It seems that even before Dolly met her end, GW950m had already been heading for a firing squad.
“A request for a special exception to the protected species laws was submitted and evaluated according to the relevant legal requirements,” Christina Kreutz, a spokeswoman for the region of Hannover, the authority that issued GW950m’s death sentence, told German daily taz in early December, declining to say whether the Commission president was involved.
When asked by POLITICO last week whether Dolly’s death influenced the ruling to eliminate GW950m, Kreutz insisted it hadn’t.
“The attack on Ms. von der Leyen’s pony was not the reason,” she wrote in an email, adding that the application to have GW950m removed was filed earlier.
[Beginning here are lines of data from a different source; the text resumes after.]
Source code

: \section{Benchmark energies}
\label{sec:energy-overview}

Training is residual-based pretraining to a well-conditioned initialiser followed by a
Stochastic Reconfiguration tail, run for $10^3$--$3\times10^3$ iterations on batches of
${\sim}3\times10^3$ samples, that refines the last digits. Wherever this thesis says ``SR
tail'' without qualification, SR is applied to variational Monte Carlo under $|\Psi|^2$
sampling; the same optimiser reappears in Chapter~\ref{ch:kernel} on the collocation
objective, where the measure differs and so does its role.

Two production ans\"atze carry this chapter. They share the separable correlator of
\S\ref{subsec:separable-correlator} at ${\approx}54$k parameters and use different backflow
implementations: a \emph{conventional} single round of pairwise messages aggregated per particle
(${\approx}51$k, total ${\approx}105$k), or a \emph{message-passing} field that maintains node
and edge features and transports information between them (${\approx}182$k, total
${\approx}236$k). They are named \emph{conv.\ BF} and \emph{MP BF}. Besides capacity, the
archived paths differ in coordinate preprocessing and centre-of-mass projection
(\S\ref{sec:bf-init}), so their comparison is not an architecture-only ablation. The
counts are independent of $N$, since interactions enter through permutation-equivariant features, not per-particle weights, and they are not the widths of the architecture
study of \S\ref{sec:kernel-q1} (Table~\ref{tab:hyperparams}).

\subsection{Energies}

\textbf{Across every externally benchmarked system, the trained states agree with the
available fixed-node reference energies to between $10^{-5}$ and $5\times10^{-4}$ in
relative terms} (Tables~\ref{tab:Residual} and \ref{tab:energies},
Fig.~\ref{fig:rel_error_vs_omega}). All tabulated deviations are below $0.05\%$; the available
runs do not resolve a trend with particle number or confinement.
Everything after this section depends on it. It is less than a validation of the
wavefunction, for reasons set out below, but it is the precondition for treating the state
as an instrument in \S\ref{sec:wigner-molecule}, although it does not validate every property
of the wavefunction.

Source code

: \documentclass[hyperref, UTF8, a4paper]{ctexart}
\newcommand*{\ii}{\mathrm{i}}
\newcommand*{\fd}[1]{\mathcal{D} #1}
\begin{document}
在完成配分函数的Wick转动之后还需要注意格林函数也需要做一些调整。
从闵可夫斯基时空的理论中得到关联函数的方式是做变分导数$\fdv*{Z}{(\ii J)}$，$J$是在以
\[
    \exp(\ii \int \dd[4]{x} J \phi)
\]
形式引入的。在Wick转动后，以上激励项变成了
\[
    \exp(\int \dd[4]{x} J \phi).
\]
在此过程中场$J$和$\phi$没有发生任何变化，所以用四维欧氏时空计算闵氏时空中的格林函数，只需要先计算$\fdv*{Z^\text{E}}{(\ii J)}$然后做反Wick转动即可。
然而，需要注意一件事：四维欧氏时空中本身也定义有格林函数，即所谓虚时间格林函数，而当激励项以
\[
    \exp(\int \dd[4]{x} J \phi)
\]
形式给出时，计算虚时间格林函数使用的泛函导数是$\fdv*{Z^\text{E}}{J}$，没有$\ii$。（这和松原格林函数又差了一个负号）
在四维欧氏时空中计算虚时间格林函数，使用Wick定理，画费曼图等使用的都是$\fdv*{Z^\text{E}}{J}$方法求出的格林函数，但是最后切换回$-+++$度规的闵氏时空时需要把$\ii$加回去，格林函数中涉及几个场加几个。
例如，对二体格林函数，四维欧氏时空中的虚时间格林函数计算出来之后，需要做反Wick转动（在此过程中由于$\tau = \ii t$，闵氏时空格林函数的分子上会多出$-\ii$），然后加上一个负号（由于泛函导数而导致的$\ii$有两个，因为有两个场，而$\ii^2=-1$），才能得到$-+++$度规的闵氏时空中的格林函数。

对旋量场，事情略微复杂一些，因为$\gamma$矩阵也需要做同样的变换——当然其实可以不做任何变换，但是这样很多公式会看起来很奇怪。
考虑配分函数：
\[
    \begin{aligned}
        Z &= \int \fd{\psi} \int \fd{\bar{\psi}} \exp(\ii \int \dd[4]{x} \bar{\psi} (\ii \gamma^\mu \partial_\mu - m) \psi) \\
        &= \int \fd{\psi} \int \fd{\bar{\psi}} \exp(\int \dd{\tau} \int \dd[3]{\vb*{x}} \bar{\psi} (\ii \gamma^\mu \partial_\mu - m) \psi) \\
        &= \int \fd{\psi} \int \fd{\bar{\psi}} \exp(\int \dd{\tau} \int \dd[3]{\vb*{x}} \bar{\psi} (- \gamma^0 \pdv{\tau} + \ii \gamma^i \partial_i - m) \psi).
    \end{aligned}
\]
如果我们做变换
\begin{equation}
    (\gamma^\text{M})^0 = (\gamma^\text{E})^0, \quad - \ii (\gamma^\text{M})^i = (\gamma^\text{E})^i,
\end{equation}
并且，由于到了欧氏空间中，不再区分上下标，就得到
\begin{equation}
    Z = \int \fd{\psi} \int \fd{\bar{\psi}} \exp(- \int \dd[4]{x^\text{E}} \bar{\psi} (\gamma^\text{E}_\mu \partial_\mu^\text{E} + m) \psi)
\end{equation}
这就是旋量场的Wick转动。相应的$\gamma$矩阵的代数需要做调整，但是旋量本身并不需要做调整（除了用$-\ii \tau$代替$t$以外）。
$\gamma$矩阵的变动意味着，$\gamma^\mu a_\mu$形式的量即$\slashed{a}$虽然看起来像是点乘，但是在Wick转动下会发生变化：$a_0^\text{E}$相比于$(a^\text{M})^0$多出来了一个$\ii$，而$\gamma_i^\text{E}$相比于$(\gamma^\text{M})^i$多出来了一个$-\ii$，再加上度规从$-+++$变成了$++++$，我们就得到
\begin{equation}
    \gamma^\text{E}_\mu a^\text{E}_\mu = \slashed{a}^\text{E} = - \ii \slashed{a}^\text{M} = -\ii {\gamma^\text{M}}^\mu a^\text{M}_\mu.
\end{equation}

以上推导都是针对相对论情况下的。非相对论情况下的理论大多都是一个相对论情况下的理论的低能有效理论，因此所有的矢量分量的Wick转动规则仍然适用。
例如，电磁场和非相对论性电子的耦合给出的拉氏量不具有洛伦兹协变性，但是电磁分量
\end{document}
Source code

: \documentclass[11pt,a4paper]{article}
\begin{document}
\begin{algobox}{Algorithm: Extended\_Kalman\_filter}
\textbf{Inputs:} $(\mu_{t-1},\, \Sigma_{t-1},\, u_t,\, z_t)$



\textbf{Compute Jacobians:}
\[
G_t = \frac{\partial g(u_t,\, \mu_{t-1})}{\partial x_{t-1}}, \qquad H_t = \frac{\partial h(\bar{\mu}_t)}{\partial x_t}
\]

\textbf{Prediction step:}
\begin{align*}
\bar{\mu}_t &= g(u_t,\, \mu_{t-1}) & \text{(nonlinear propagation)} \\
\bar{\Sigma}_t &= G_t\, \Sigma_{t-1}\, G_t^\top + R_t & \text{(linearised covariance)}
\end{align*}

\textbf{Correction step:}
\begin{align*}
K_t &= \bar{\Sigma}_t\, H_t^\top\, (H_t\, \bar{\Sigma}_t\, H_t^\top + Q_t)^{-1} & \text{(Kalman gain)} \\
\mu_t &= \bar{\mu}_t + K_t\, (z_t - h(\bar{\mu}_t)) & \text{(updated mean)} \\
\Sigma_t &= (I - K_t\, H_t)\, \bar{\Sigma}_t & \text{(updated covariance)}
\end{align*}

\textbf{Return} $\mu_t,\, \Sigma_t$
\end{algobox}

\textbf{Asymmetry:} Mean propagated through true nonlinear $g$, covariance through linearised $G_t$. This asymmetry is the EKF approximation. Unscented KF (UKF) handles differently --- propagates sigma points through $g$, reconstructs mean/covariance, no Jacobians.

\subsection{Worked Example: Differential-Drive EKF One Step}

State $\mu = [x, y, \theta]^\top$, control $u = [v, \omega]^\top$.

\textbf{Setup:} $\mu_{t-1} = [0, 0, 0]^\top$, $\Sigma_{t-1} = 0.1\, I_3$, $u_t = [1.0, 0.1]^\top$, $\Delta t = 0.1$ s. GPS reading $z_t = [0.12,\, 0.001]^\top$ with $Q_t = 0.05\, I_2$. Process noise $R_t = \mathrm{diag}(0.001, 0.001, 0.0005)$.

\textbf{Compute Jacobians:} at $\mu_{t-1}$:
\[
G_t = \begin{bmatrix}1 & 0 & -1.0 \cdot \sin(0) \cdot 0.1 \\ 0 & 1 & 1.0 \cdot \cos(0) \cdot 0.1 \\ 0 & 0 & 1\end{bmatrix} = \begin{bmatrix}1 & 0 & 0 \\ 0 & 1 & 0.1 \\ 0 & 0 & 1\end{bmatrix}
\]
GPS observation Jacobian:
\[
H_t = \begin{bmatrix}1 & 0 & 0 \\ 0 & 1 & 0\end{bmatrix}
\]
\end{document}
Indeed, according to the official certificate permitting his killing (a copy, which after redaction to comply with GDPR rules, was viewed by POLITICO), the initial request to take out GW950m was filed on August 31, the day before Dolly’s untimely demise.
The only question: by whom?
A spokesperson for the Commission insisted it wasn’t von der Leyen.
“The Commission and the president are not involved in any way in the decision,” he said.
An accomplished rider who grew up in the saddle, von der Leyen has not been (perhaps understandably) particularly understanding about the slaughter of one of her favorite horses.
Even so, few would have expected the ever-smiling von der Leyen to reveal herself as a wolf in sheep’s clothing either.
Instead of a Christmas amnesty for GW950m, the former German defense minister pulled out the big guns, putting not only Dolly’s killer in her sights but his entire tribe.
In the weeks following Dolly’s death, von der Leyen ordered Commission officials to reevaluate the rules strictly protecting wolves in Europe. In late November, she called for an "in-depth analysis" into the wolf menace after reports of increased attacks on livestock, especially in the Alps.
“There have been numerous reports of wolf attacks on animals and of increased risk to local people,” von der Leyen wrote in a letter to Christian Democratic MEPs, seen by POLITICO and first reported by taz. “Understandably, this situation raises questions in the affected regions about whether the current protection status of wolves is justified.”
European farmers have been complaining about wolves for years. The question is whether the death penalty is the answer.
Wolves had disappeared altogether in von der Leyen’s home region until wildlife preservation efforts led to their reemergence about 15 years ago.
Since then, their presence has been a source of constant tension. With about 1,200 wolves prowling across Germany, annual livestock losses have shot into the thousands.
Even with the larger wolf population, the predators rarely prey on horses.
“A wolf is a wolf, but this individual wolf probably learned that it’s possible to attack and take horses,” said Frank Faß, a German wolf expert, referring to GW950m, adding that the case was still the exception to the rule.
Though Faß said he appreciates the arguments for eliminating a wolf behind a killing spree like GW950m’s, hunting the animals (authorities enlist local hunters for the task) is easier said than done. Faß says that special fencing, though expensive, is a better remedy.
“What we’ve seen in Lower Saxony is that when a wolf gets shot it’s never the right one,” he said.
Indeed, GW950m is living proof of that fact. Authorities first put him on their hitlist in 2021 but took him off after a hunter shot and killed a female member of what has come to be known as the “Burgdorf Pack.”
For now, GW950m remains a fugitive. The current bounty on his head expires on January 31, after which he’ll again be free to roam.
Unless that is, the Commission president gets in his way.